**Work required**.
What lines in the records below contain the string "description"? Copy every one.

(Stored data entries)

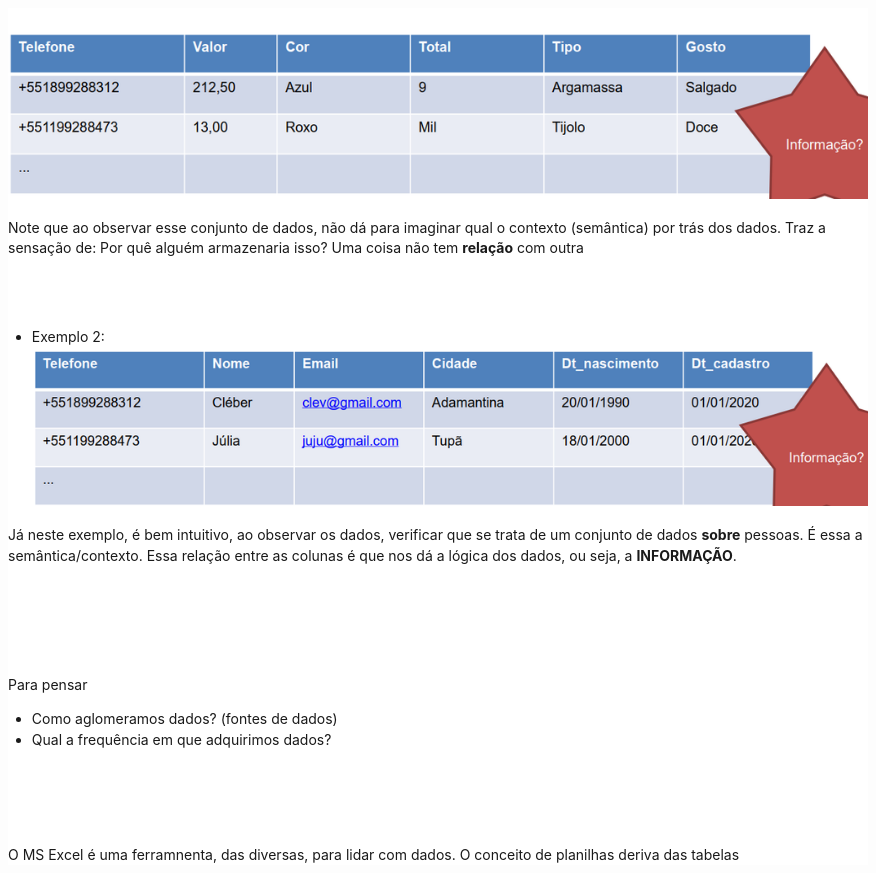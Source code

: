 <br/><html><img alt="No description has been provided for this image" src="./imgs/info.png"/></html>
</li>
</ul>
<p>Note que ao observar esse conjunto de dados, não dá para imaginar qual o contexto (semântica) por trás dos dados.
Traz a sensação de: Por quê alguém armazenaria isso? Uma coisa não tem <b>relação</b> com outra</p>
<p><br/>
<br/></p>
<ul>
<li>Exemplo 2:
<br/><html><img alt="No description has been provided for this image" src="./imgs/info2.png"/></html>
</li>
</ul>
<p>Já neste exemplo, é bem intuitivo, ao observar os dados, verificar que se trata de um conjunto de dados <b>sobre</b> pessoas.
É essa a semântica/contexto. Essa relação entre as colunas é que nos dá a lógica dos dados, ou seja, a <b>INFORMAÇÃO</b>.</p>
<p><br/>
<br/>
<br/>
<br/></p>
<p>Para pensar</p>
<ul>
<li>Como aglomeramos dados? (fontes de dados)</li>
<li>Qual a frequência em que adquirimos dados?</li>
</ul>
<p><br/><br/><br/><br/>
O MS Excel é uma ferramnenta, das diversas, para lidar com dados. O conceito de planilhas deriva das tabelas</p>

**Worked solution**.
: <br/><html><img alt="No description has been provided for this image" src="./imgs/info.png"/></html>
<br/><html><img alt="No description has been provided for this image" src="./imgs/info2.png"/></html>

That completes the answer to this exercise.